▶ [INSTRUCTIONS FOR THE TASK]: Give again, word for word, every line below from the one that has "[^4]: Harold Parker" through the one that has "[^6]: Sophia Raffles, [_Memoir", both included, and no others.

Start of GIVEN RECORDS

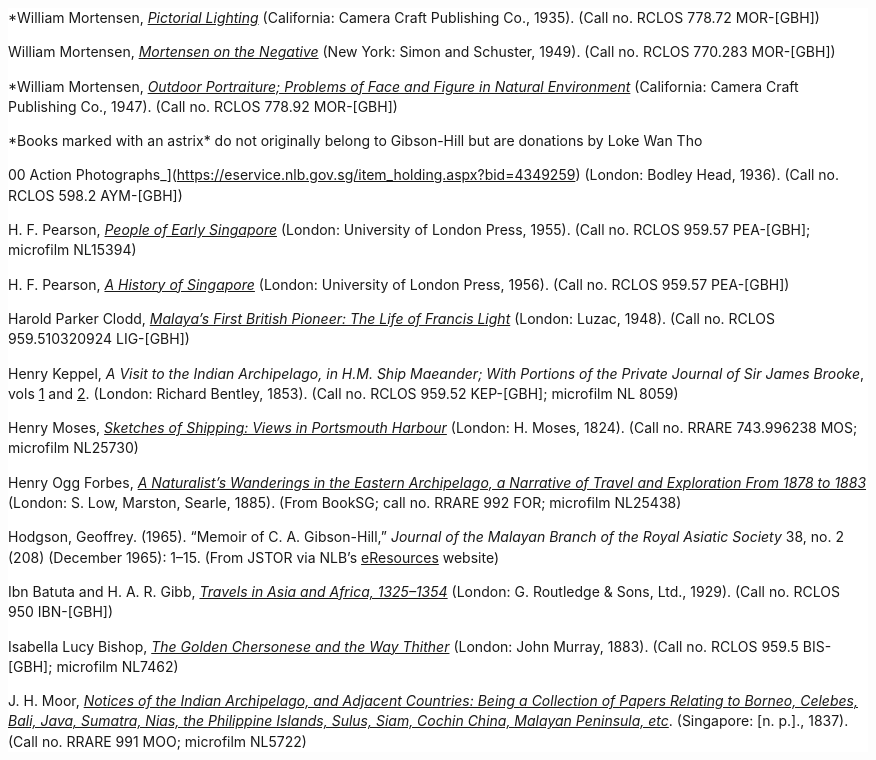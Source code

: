 \*William Mortensen, [_Pictorial Lighting_](https://eservice.nlb.gov.sg/item_holding.aspx?bid=2465164) (California: Camera Craft Publishing Co., 1935). (Call no. RCLOS 778.72 MOR-\[GBH\])

William Mortensen, [_Mortensen on the Negative_](https://eservice.nlb.gov.sg/item_holding.aspx?bid=2749621) (New York: Simon and Schuster, 1949). (Call no. RCLOS 770.283 MOR-\[GBH\])

\*William Mortensen, [_Outdoor Portraiture; Problems of Face and Figure in Natural Environment_](https://eservice.nlb.gov.sg/item_holding.aspx?bid=2465166) (California: Camera Craft Publishing Co., 1947). (Call no. RCLOS 778.92 MOR-\[GBH\])

\*Books marked with an astrix\* do not originally belong to Gibson-Hill but are donations by Loke Wan Tho

00 Action Photographs_](https://eservice.nlb.gov.sg/item_holding.aspx?bid=4349259) (London: Bodley Head, 1936). (Call no. RCLOS 598.2 AYM-\[GBH\])

H. F. Pearson, [_People of Early Singapore_](https://eservice.nlb.gov.sg/item_holding.aspx?bid=4146636) (London: University of London Press, 1955). (Call no. RCLOS 959.57 PEA-\[GBH\]; microfilm NL15394)

H. F. Pearson, [_A History of Singapore_](https://eservice.nlb.gov.sg/item_holding.aspx?bid=4172489) (London: University of London Press, 1956). (Call no. RCLOS 959.57 PEA-\[GBH\])

Harold Parker Clodd, [_Malaya’s First British Pioneer: The Life of Francis Light_](https://eservice.nlb.gov.sg/item_holding.aspx?bid=4121830) (London: Luzac, 1948). (Call no. RCLOS 959.510320924 LIG-\[GBH\])

Henry Keppel, _A Visit to the Indian Archipelago, in H.M. Ship Maeander; With Portions of the Private Journal of Sir James Brooke_, vols [1](https://eresources.nlb.gov.sg/printheritage/detail/90c379fc-076f-493e-9de9-a8e235a72550.aspx) and [2](https://eresources.nlb.gov.sg/printheritage/detail/99f14b64-73e2-4517-be49-6626dde0bcb7.aspx). (London: Richard Bentley, 1853). (Call no. RCLOS 959.52 KEP-\[GBH\]; microfilm NL 8059)

Henry Moses, [_Sketches of Shipping: Views in Portsmouth Harbour_](https://eservice.nlb.gov.sg/item_holding.aspx?bid=4394250) (London: H. Moses, 1824). (Call no. RRARE 743.996238 MOS; microfilm NL25730)

Henry Ogg Forbes, [_A Naturalist’s Wanderings in the Eastern Archipelago, a Narrative of Travel and Exploration From 1878 to 1883_](https://eresources.nlb.gov.sg/printheritage/detail/08a1900b-229e-4fdd-857a-eb267c839f64.aspx) (London: S. Low, Marston, Searle, 1885). (From BookSG; call no. RRARE 992 FOR; microfilm NL25438)

Hodgson, Geoffrey. (1965). “Memoir of C. A. Gibson-Hill,” _Journal of the Malayan Branch of the Royal Asiatic Society_ 38, no. 2 (208) (December 1965): 1–15. (From JSTOR via NLB’s [eResources](http://eresources.nlb.gov.sg/) website)

Ibn Batuta and H. A. R. Gibb, [_Travels in Asia and Africa, 1325–1354_](https://eservice.nlb.gov.sg/item_holding.aspx?bid=2760420) (London: G. Routledge &amp; Sons, Ltd., 1929). (Call no. RCLOS 950 IBN-\[GBH\])

Isabella Lucy Bishop, [_The Golden Chersonese and the Way Thither_](https://eservice.nlb.gov.sg/item_holding.aspx?bid=4123671) (London: John Murray, 1883). (Call no. RCLOS 959.5 BIS-\[GBH\]; microfilm NL7462)

J. H. Moor, [_Notices of the Indian Archipelago, and Adjacent Countries: Being a Collection of Papers Relating to Borneo, Celebes, Bali, Java, Sumatra, Nias, the Philippine Islands, Sulus, Siam, Cochin China, Malayan Peninsula, etc_](https://eresources.nlb.gov.sg/printheritage/detail/f9d3332f-3612-46d3-b134-b254d106aaf9.aspx). (Singapore: \[n. p.\]., 1837). (Call no. RRARE 991 MOO; microfilm NL5722)


[^1]: Gibson-Hill published an earlier work Warwickshire (1936) describing the landscape of his hometown. However he published it under a pseudonym John Lisle.
[^2]: C. A. Gibson-Hill, [_Singapore: Old Strait &amp; New Harbour, 1300–1870_](https://eservice.nlb.gov.sg/item_holding.aspx?bid=4077989) (Singapore: Government Printers, 1956). (Call no. RCLOS 959.51 BOG)
[^3]: The story is found in Robert Fortune, [_A Journey to the Tea Countries of China_](https://eservice.nlb.gov.sg/item_holding.aspx?bid=2315618) (London: J. Murray, 1852). (Call no. RCLOS 951 FOR)
[^4]: Harold Parker Clodd, [_Malaya’s First British Pioneer: The Life of Francis Light_](https://eservice.nlb.gov.sg/item_holding.aspx?bid=4121830) (London: Luzac, 1948). (Call no. RCLOS 959.510320924 LIG-\[GBH\])
[^5]: Such as Thomas Stamford Raffles, _The History of Java_, vols. [1](https://eresources.nlb.gov.sg/printheritage/detail/6d15e65a-d692-4496-b15f-58bb9db11a11.aspx) and [2](https://eresources.nlb.gov.sg/printheritage/detail/160111b1-4e0f-4a49-806e-1b565679415f.aspx) (London: John Murray, 1830). (From BookSG; call no. RRARE 992.2 RAF; microfilm NL25444)
[^6]: Sophia Raffles, [_Memoir of the Life and Public Services of Sir Thomas Stamford Raffles, F.R.S. &amp;C., Particularly in the Government of Java, 1811–1816, and of Bencoolen and Its Dependencies, 1817–1824: With Details of the Commerce and Resources of the Eastern Archipelago and Selections From His Correspondence_](https://eresources.nlb.gov.sg/printheritage/detail/6dd159de-811f-4012-9b43-01676a9c49a7.aspx) (London: John Murray, 1930). (From BookSG; call no. RRARE 959.570210924 RAF; microfilm NL3280)
[^7]: Namely John Crawfurd, _History of the Indian Archipelago, Containing an Account of the Manners, Arts, Languages, Religions, Institutions, and Commerce of Its Inhabitants_, vols. [1](https://eresources.nlb.gov.sg/printheritage/detail/0469b121-f1eb-4958-a97b-d8a2f3a067d1.aspx), [2](https://eresources.nlb.gov.sg/printheritage/detail/792723df-d0f5-441e-84fa-b273bcbd5b0e.aspx), [3](https://eresources.nlb.gov.sg/printheritage/detail/59e43cf2-e102-468b-b1f0-85f494a5537b.aspx) (Edinburgh: A. Constable, 1820). (From BookSG; call no. RRARE 991 CRA; microfilm NL 25440, NL25441); John Crawfurd, [_A Descriptive Dictionary of the Indian Islands &amp; Adjacent Countries_](https://eresources.nlb.gov.sg/printheritage/detail/2f493163-969c-482a-aa4d-982efd9c5e7b.aspx) (London: Bradbury &amp; Evans, 1856). (From BookSG; call no. RRARE 959.8 CRA; microfilm NL6554, NL25418)
[^8]: Francois Le Guat, [_A New Voyage to the East-Indies by Francis Leguat and His Companions: Containing Their Adventures in Two Desart Islands, and an Account of the Most Remarkable Things in Maurice Island, Batavia, at the Cape of Good Hope, the Island of St. Helena, And Other Places on Their Way to and From the Desart Isles_](https://eservice.nlb.gov.sg/item_holding.aspx?bid=13210456) (London: R. Bonwick, W. Freeman and Tim Goodwin, 1708). (Call no. RRARE 991 FRY; microfilm NL7640)
[^9]: J. H. Moor, [_Notices of the Indian Archipelago, and Adjacent Countries: Being a Collection of Papers Relating to Borneo, Celebes, Bali, Java, Sumatra, Nias, the Philippine Islands, Sulus, Siam, Cochin China, Malayan Peninsula, etc_](https://eresources.nlb.gov.sg/printheritage/detail/f9d3332f-3612-46d3-b134-b254d106aaf9.aspx). (Singapore: \[n. p.\]., 1837). (Call no. RRARE 991 MOO; microfilm NL5722)
[^10]: G. F. Davidson, [_Trade and Travel in the Far East, or, Recollections of Twenty-One Years Passed in Java, Singapore, Australia and China_](https://eresources.nlb.gov.sg/printheritage/detail/2eec9199-4eee-4b47-91bf-ce2c21f2fb03.aspx) (London : Madden &amp; Malcolm, 1846). (From BookSG; call no. RRARE 950 DAV; microfilm NL11223)
[^11]: Especially in Henry Keppel, _A Visit to the Indian Archipelago, in H.M. Ship Maeander; With Portions of the Private Journal of Sir James Brooke_, vols [1](https://eresources.nlb.gov.sg/printheritage/detail/90c379fc-076f-493e-9de9-a8e235a72550.aspx) and [2](https://eresources.nlb.gov.sg/printheritage/detail/99f14b64-73e2-4517-be49-6626dde0bcb7.aspx). (London: Richard Bentley, 1853). (Call no. RCLOS 959.52 KEP-\[GBH\]; microfilm NL 8059)
[^12]: Tiew Wai Sin, “History of Journal of the Malaysian Branch of the Royal Asiatic Society (JMBRAS) 1878–1997: An Overview,” _Malaysian Journal of Library &amp; Information Science_ 3, no. 1 (July 1998): 50.
[^13]: C. A. Gibson-Hill, “The Singapore Chronicle (1824–37),” _Journal of the Malayan Branch of the Royal Asiatic Society_ 26, no. 1 (161) (July 1953): 175–99. (From JSTOR via NLB’s [eResources](http://eresources.nlb.gov.sg/) website)
[^14]: C. A. Gibson-Hill, “The Master Attendants (Harbour Masters) at Singapore, 1819–67,” _Journal of the Malayan Branch of the Royal Asiatic Society_ 33, no. 1 (189) (May 1960): 1–64. (From JSTOR via NLB’s [eResources](http://eresources.nlb.gov.sg/) website)
[^15]: Gibson-Hill’s indicates that "(t)he difficulty experienced in dealing with what should have been a small problem showed clearly that no previous investigation into the matter had ever been recored, and that there was no extant official list (Gibson-Hill, "The Master Attendants,” 1)
[^16]: Cyril Northcote Parkinson, (1956). [_A Short History of Malaya_](https://eservice.nlb.gov.sg/item_holding.aspx?bid=2803701) (Singapore: Donald Moore, 1956) (Call no. RCLOS 959.5 PAR-\[GBH\]; microfilm NL 11211); Michael Willmer Forbes Tweedie, [_Prehistoric Malaya_](https://eservice.nlb.gov.sg/item_holding.aspx?bid=4181774), rev. ed. (Singapore: Donald Moore, 1957) (Call no. RCLOS 959.5 TWE-\[GBH\]; microfilm NL14084); Alex Josey, [_Trade Unionism in Malaya_](https://eservice.nlb.gov.sg/item_holding.aspx?bid=2804998) (Singapore: Donald Moore, 1954) (Call no. RCLOS 331.8809595 JOS-\[GBH\]; microfilm NL11900); T. H. Silcock, [_The Economy of Malaya: An Essay in Colonial Political Economy_](https://eservice.nlb.gov.sg/item_holding.aspx?bid=4078314) (Singapore: Donald Moore, 1955). &nbsp;(Call no. RCLOS 330.9595 SIL-\[GBH\]; microfilm NL11929)
[^17]: Examples of catalogues are primarily from the Singapore Art Society and include Singapore Art Society, [_A Loan Exhibition of Chinese Art of the Early Periods, British Council Centre, Singapore, May 7th to 16th, 1954_](https://eservice.nlb.gov.sg/item_holding.aspx?bid=10243654) (Singapore: Singapore Art Society. 1954) (Call no. RCLOS 709.51 SIN-\[GBH\]); Singapore Art Society, [_Chen Wen Hsi: Exhibition of Paintings \[In the British Council Gallery on May 4–May 13\]_](https://eservice.nlb.gov.sg/item_holding.aspx?bid=4981407) (Singapore: Singapore Art Society, 1956). (Call no. RCLOS 759.9595 SIN-\[GBH\]; microfilm NL12111); Singapore Art Society, [_A Definitive Exhibition of Malay Arts &amp; Crafts \[at the\] British Council Centre, Stamford Road–Singapore, July 21st to 29th, 1951_](https://eservice.nlb.gov.sg/item_holding.aspx?bid=4981408) (Singapore: Craftsman Press, 1951). (Call no. RCLOS 745.449595 SIN-\[GBH\]; microfilm NL8342)
[^18]: Including Ansel Adams, [_Making a Photograph: An Introduction to Photography_](https://eservice.nlb.gov.sg/item_holding.aspx?bid=4158489) (London: Studio, 1948). (Call no. RCLOS 770.28 ADA-\[GBH\])
[^19]: Including William Mortensen, [_Pictorial Lighting_](https://eservice.nlb.gov.sg/item_holding.aspx?bid=2465164) (California: Camera Craft Publishing Co., 1935) (Call no. RCLOS 778.72 MOR-\[GBH\]); William Mortensen, [_Mortensen on the Negative_](https://eservice.nlb.gov.sg/item_holding.aspx?bid=2749621) (New York: Simon and Schuster, 1949) (Call no. RCLOS 770.283 MOR-\[GBH\]); William Mortensen, [_Outdoor Portraiture; Problems of Face and Figure in Natural Environment_](https://eservice.nlb.gov.sg/item_holding.aspx?bid=2465166) (California: Camera Craft Publishing Co., 1947). (Call no. RCLOS 778.92 MOR-\[GBH\])
[^20]: These photographs are now scattered among the National Museum of Singapore, Pitt River Photographs (more than 4,000 photographs of ethnographic value), Singapore Architects Association (mainly architectural photographs as well as of historical maps of Singapore which were originally at Pitt Rivers), Singapore Motor Club (of the Singapore Grand Prix which were originally at Pitt Rivers) and the Library of the Centre for S.E. Asian Studies at the University of Hull (non-ethnographic photographs for example of Bangkok and other urban centres which were originally at Pitt Rivers). The details of the distribution of photographs originally with Pitt Rivers Museum is derived from an unpublished paper by John R. Clammer, “The Carl Gibson-Hill S. E. Asian Photographic Collection: Its History, Scope and Disposition” (Paper for the University of Oxford, Pitt Rivers Museum, 1973)
[^21]: Personal interviews with Eileen Lee, 2007.
[^22]: C. F. Tunnicliffe, [_Bird Portraiture_](https://eservice.nlb.gov.sg/item_holding.aspx?bid=2649327) (London: The Studio, 1945). (Call no. RCLOS 743.682 TUN-\[GBH\])
[^23]: Personal interviews with Eric Alfred, 2007.
[^24]: Personal interviews with Eileen Lee.
[^25]: The Board was then a non-executive body with an advisory role, unlike the current Board formed in 1995, serving as the umbrella body housing both the National Library and the Public Libraries.
[^26]: About a third of the titles in the holdings are duplicates with several copies of the same found within the Collection. The final catalogue thus lists only 673 individual titles integrating both duplicates and multi-volumed works.
[^27]: These titles cannot be found elsewhere in the National Library and the Public Libraries under the National Library Board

End of GIVEN RECORDS

▶ [COMPLETED TASK]:
[^4]: Harold Parker Clodd, [_Malaya’s First British Pioneer: The Life of Francis Light_](https://eservice.nlb.gov.sg/item_holding.aspx?bid=4121830) (London: Luzac, 1948). (Call no. RCLOS 959.510320924 LIG-\[GBH\])
[^5]: Such as Thomas Stamford Raffles, _The History of Java_, vols. [1](https://eresources.nlb.gov.sg/printheritage/detail/6d15e65a-d692-4496-b15f-58bb9db11a11.aspx) and [2](https://eresources.nlb.gov.sg/printheritage/detail/160111b1-4e0f-4a49-806e-1b565679415f.aspx) (London: John Murray, 1830). (From BookSG; call no. RRARE 992.2 RAF; microfilm NL25444)
[^6]: Sophia Raffles, [_Memoir of the Life and Public Services of Sir Thomas Stamford Raffles, F.R.S. &amp;C., Particularly in the Government of Java, 1811–1816, and of Bencoolen and Its Dependencies, 1817–1824: With Details of the Commerce and Resources of the Eastern Archipelago and Selections From His Correspondence_](https://eresources.nlb.gov.sg/printheritage/detail/6dd159de-811f-4012-9b43-01676a9c49a7.aspx) (London: John Murray, 1930). (From BookSG; call no. RRARE 959.570210924 RAF; microfilm NL3280)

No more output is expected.